"Talvez eu seja o negro que mais dirigiu filmes neste país. Consegui dirigir três longas-metragens e quinze curtas porque eu não sabia que era negro, na minha ingenuidade me julgava igual a todos, levava porradas, levantava e retomava o trabalho pacientemente. Pensava assim: 'o erro é meu, você tem que aprender mais, ler, trabalhar.'”
"O cinema brasileiro saiu dilacerado no pós-Embrafilme. Tentam já há muito tempo acabar com ele, mas acredito que vai ser difícil. Hoje os novos cineastas tentam levantá-lo. Vejo como positivo hoje a mesma ausência do ranço ideológico dos filmes pré-Embrafilme, que ainda ecoaram em grande parte nos anos 70 e 80. E vejo como negativo a ingenuidade de se moldar pelo desejo do mercado externo e do sonho do Oscar, ao invés de se lutar pra garantir o nosso mercado. Pode ser que eu esteja errado, mas acredito que a coisa é simples, a grande verdade é que enquanto formos estrangeiros em nossa própria terra, não acredito que possa haver uma evolução de nosso cinema. Tem que se reservar espaço para nossa indústria cultural e não deixá-la totalmente entregue ao que chamam de liberalismo econômico. Por que este liberalismo não existe lá? Lá eles defendem seus interesses com ameaças de retaliação.

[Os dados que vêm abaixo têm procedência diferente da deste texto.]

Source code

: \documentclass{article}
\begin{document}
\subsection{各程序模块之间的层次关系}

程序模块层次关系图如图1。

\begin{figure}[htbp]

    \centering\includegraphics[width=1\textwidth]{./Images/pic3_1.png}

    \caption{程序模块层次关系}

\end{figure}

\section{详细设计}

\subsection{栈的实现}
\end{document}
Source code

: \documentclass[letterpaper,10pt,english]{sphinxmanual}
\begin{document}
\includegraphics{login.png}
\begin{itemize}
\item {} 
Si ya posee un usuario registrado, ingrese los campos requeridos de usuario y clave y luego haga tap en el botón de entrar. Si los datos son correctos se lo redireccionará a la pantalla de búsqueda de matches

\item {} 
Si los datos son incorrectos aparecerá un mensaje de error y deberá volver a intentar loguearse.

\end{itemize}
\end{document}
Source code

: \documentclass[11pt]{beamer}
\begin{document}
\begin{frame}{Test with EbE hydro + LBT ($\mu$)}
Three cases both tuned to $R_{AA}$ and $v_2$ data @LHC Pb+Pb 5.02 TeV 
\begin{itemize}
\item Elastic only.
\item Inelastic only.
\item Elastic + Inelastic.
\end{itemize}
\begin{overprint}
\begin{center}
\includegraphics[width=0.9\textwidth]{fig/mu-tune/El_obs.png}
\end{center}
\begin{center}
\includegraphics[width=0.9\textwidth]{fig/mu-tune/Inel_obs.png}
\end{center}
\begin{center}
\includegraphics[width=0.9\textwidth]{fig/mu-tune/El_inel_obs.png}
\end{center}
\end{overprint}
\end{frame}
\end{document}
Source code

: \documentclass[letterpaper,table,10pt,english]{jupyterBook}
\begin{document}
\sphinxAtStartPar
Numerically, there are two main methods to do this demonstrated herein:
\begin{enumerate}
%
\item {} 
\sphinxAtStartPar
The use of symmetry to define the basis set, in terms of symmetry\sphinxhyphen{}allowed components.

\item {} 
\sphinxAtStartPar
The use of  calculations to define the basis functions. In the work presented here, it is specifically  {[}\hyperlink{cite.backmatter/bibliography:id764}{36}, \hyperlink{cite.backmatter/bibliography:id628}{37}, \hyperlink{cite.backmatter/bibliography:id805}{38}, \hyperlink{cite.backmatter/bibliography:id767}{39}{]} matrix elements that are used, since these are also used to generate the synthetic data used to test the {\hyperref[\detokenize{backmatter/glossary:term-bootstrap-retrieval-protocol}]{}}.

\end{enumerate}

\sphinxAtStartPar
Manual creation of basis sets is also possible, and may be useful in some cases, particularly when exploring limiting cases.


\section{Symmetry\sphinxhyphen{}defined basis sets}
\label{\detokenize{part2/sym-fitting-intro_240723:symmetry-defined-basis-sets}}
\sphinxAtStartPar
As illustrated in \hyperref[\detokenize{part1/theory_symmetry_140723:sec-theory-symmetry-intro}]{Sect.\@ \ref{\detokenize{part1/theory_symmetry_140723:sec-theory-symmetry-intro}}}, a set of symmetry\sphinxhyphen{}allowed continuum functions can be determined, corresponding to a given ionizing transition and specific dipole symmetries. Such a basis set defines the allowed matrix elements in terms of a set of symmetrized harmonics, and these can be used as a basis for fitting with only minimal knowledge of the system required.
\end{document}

Este liberalismo nada mais é do que um neo-colonialismo disfarçado."
"As pessoas têm medo de suas bundas, de seus sovacos, de seus excrementos e até de suas lágrimas. E julgam que o colonizador não fede. Todo mundo tem medo das diferenças e todos sonham em ganhar um Oscar e ficar semelhante ao neo-colonizador, este ideal é o que é perseguido no momento. Fazer os filmes para ganhar o Oscar, vamos ver quem vai ser o primeiro a ser comprado, é o ideal dos cinemas do mundo todo. Filmes de planos rápidos e comerciais para evitar a reflexão, ou pastiches mal estudados de filmes antigos refeitos com glamour superficial. A coisa é muito simples e ninguém vê. É Marx, pois 'farinha pouca, meu pirão primeiro' e é Freud, 'tem que se descarregar o ódio em cima de alguém'. Esta é a época em que vivemos e isto ainda vai levar muitas décadas até ser modificado."
Dia desses acessei o site Estranho Encontro, e me deparo com a entrevista com o cineasta Afrânio Vital, até então sumido do mapa, mas muito bem guardado na minha lembrança, assim como são inesquecíveis outros diretores brasileiros de quem assisti tantos e tantos filmes nas décadas de 70 e 80. Vital, 56 anos, dirigiu somente três longas e vários curtas, mas o suficiente para demonstrar o talento de um diretor que sabia tratar com inteligência o tipo de cinema que se fazia na época, a comédia erótica, e que ficou cunhada pejorativamente de “pornochanchada”. A chamada "crítica especializada" sempre olhou enviezado para essa grande produção cinematográfica do Brasil, enquanto o público olhava diretamente para a tela.
Antes de estrear na direção de longas, Afrânio trabalhou com diretores já importantes como Carlos Hugo Christensen (1920 – 2000), Miguel Borges, Perry Salles, e foi assistente de direção de ninguém menos do que Walter Hugo Khouri (1929 – 2003), que dizia ser ele “um crítico de superior cultura e informação a nível dificilmente encontrado no país”, como escreveu no release do seu primeiro longa, “Os noivos”, de 1978.
O bom mesmo é ler a entrevista na íntegra e comprovar as palavras de Khouri, clicando http://estranhoencontro.blogspot.com/2006/03/biografia-entrevista-afrnio-vital.html.
Aliás, esse blog, da pesquisadora Andréa Ormond, é outro caso maravilhoso, que comentarei depois. Adianto que, pelo que eu saiba, é a única página na internet totalmente dedicada ao cinema brasileiro.
2 comentários:
Ontem, assisti ao filme, Abril sangrento, que, assim como Hotel Ruanda, não nos deixa esquecer sobre os limites da desrazão humana.
hábraços
claudio
Oi Nirton, obrigada por ter linkado a entrevista do Afrânio. Como já havia falado antes para vc, ele merece :) Um abraço!